Starting a feature service with query layers results in select * from massiveview, crashing database and service doesn't start

RoyJackson_AlertMedia · ‎05-16-2023

Esri Specs:

ArcGIS Server 11.1, ArcPro 3.1

PostGIS running on AWS Aurora. Not a managed geodatabase. DB views having tables, tables having geography columns, with some foreign data wrapper foreign tables joined, pointing to other systems for the per-user permissions content.

We have a unique relational data model, where the features in layers change based on the user viewing them. The primary layers are groups, users, and devices. A group has users, a user has devices. Data is segmented by customer_id.

There are 2 types of users - full administrators can see everything for their customer_id. Restricted administrators can only see certain records, based on dynamic/realtime membership in groups for their customer_id.

No user can see data for all customer_ids.

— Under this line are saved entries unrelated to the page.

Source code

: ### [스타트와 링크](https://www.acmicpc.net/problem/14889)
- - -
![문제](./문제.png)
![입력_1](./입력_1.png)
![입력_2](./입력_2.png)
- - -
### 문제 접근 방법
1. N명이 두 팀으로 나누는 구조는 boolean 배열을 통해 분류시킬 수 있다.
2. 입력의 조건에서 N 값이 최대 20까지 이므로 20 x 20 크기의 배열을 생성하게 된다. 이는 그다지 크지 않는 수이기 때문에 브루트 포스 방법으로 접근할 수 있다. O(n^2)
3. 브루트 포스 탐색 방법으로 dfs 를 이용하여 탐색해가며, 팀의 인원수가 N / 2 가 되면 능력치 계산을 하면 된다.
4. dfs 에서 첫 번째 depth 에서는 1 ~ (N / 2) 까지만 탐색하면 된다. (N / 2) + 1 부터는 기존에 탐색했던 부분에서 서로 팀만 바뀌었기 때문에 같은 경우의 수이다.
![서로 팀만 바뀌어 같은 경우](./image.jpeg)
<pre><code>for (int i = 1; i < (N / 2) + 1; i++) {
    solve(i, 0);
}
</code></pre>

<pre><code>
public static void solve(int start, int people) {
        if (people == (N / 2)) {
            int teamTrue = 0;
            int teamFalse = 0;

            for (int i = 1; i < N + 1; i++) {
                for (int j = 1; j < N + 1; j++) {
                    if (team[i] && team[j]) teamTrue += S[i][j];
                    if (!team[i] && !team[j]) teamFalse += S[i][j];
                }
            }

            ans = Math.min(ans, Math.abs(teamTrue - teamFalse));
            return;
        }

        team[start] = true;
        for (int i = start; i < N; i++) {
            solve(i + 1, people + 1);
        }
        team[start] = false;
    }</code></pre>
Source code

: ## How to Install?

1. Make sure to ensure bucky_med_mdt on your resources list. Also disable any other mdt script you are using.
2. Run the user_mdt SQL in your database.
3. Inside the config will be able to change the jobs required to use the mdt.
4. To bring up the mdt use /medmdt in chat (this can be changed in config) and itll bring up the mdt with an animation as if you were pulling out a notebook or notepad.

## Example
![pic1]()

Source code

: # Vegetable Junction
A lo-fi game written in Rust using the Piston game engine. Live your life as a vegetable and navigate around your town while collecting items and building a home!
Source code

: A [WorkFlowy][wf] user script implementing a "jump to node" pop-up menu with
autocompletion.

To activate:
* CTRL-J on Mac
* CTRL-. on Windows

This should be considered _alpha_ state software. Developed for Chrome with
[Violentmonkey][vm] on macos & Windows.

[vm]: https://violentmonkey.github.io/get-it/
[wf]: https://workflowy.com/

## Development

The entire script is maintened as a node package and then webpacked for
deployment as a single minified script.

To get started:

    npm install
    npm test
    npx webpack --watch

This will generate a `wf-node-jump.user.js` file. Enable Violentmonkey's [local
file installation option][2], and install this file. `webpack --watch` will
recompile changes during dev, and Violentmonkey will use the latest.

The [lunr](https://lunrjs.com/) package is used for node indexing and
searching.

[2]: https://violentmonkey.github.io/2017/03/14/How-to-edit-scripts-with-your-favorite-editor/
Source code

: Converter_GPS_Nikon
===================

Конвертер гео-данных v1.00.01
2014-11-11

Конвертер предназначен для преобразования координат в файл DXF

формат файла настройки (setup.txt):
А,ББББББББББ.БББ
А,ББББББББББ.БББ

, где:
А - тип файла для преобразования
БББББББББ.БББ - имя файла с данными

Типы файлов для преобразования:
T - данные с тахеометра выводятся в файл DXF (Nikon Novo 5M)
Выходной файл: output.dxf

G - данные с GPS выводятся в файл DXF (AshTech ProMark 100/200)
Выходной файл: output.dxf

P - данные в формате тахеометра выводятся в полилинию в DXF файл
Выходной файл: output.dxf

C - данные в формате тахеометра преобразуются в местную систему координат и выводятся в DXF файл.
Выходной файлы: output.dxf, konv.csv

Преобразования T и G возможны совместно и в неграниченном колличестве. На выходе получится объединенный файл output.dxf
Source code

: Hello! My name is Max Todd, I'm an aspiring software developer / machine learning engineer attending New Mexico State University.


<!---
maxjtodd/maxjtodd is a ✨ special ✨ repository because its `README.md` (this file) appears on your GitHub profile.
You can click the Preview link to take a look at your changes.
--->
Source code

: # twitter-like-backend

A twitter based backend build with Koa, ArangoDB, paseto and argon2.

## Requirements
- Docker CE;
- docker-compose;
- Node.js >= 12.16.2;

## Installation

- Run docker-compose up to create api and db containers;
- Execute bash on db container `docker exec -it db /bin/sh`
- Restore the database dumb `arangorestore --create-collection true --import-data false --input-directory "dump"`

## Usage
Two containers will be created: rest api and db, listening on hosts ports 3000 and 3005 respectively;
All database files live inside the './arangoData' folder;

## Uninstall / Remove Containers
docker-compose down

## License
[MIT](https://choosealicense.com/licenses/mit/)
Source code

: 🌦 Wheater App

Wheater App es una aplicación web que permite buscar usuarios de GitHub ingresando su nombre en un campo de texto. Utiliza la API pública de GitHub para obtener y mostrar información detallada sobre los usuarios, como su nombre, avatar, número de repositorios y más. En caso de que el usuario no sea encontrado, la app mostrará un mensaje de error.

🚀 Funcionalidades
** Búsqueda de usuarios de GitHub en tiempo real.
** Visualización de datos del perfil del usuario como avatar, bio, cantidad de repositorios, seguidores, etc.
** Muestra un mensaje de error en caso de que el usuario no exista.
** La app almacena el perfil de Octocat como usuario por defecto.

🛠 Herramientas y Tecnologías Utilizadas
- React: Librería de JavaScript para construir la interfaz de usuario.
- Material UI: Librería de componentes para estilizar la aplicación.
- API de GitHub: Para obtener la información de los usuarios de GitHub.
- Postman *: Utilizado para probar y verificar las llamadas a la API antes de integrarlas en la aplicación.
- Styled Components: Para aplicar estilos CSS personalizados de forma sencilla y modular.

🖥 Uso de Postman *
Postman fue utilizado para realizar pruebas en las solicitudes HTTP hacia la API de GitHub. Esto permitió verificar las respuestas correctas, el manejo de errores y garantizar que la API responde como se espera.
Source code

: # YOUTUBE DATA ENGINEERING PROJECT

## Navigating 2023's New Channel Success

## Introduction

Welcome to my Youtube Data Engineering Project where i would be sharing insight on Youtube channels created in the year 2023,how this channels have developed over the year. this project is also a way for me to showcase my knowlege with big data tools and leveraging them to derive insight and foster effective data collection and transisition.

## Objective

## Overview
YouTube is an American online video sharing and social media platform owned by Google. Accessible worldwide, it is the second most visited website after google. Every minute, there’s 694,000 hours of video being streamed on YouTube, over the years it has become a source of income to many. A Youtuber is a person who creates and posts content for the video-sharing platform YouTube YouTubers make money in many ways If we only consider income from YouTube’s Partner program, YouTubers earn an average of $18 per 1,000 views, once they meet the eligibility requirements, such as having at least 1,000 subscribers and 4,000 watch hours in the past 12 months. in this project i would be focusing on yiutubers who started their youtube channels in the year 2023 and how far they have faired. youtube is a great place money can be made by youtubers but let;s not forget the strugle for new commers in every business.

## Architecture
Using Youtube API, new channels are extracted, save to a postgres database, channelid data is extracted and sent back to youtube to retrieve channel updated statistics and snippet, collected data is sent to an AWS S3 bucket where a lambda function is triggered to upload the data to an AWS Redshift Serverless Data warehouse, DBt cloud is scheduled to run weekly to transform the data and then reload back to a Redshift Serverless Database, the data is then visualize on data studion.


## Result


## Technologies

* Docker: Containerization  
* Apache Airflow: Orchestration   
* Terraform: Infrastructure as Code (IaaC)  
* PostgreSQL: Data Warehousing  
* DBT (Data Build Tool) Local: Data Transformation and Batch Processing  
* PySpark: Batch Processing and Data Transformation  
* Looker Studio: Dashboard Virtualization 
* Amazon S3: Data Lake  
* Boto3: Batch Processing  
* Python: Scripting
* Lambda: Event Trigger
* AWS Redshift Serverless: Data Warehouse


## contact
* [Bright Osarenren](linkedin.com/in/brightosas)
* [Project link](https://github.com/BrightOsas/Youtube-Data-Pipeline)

We have 2 sets of database views - for both sets of views, they are ONLY valid when a where clause restricts the data returned.

Full admin views - must include filter where customer_id = 123

Restricted admin views - must include filter where customer_id = 123 and admin_id = 456

If we were to query these views without a where clause, we are requesting an insane amount of data, beyond the capacity of the systems to deliver it. When publishing services having query layers to these views, the service times out, and will not start up.

For each layer in the service definition, when the service starts esri is asking postgis - "select * from massiveview". This is an impossible query to request for these views.

One workaround has been to have a view on top of a view - before publishing the service, we make a view

CREATE VIEW vw_all_addresses_layer_v1 as
(
    select id, name, description
    from all_addresses_layer
    where customer_id = 123

);

and then after the service is published and started, we recreate the view to exclude the where clause

DROP VIEW IF EXISTS vw_all_addresses_layer_v1;
CREATE VIEW vw_all_addresses_layer_v1 as
(
    select id:, name, description
    from all_addresses_layer

);

By doing this, we are able to have the service start up, because the select * query is reasonable.

After publishing, if we query the service using the proper filters, the service responds quickly. However, we cannot ever stop and start (or recycle) this service, because it would timeout, due to the massive amount of data.

Why are "select * from queryLayer" queries being executed?

How can we prevent these "select * from queryLayer" queries from being executed?

When are they executed during a service's lifecycle? (upon start, upload uploading service definition, upon recycling)? When more instances spin up? Just the first instance?

Is there data captured from these select * requests, and stored in a file somewhere, that we could pre-populate with content, so that the query is not executed during service start up? Any count that is captured by a select * would not be valid.

Why do we see queries like this: SELECT * FROM sde.sde_layers LIMIT 0 when we are not using SDE? If we had this SDE table, would the "select *" queries still occur?

Last question - does ArcGIS server have a preference for using geometry or geography as the spatial data type? We see requests like this for tables having geography data: SELECT ST_GEOMETRYTYPE(pin::GEOMETRY), ST_SRID(pin) FROM public.vw_all_geoaddresses_layer_esri WHERE pin is not null limit 1;

Thank you, this is a big bottleneck in our potential adoption of this technology.

@TanuHoque your named was mentioned on a call earlier as an SME on this topic.

TanuHoque · ‎05-31-2023

hi @RoyJackson_AlertMedia

yes, that is correct.
that said, I thought you can't enable Feature Access with a database view is used as a source of a query layer.... An analyzer error should block you from publishing such layer as an Enterprise by ref feature service.

So, you have some editing workflow with this type of layers?

RoyJackson_AlertMedia · ‎06-12-2023

We are exposing customer-specific addresses, mobile devices on a map. No user can ever see the whole database, which would result in giant fines for revealing personally identifiable information. Depending on who you are in the customer, you also see different information.

We need to use feature service so that we can interact with these pins using the client-side geometry engine for geofencing, dynamic distance calculations.

An API server in between the web mapping client, and arcgis server, determines which features to display (either with a customer identifier scraped from oauth token, or a list of allowable ids calculated by db lookups / hitting another API). So this API constructs the where clause to perform the appropriate filtering, and passes that to arcgis server.

The publishing workflow is - we need to publish these services programatically to a slew of environments (testing, staging, load testing, prod1 prod2 etc) via CI/CD. So anything we need to setup for a service, we can't really have someone clicking around in ArcPro. Ideally we could create one service definition with pro, and deploy that to different arcgis servers, pointing the definition to different databases, via scripts running on the server instance (not arcpro due to headless processing being something custom to implement if I understand correctly)

I looked and played a bit at the CIM object in python, it didn't seem possible to make the configuration. It barked that the programmatic changes relevant to this topic were not valid.

Thank you.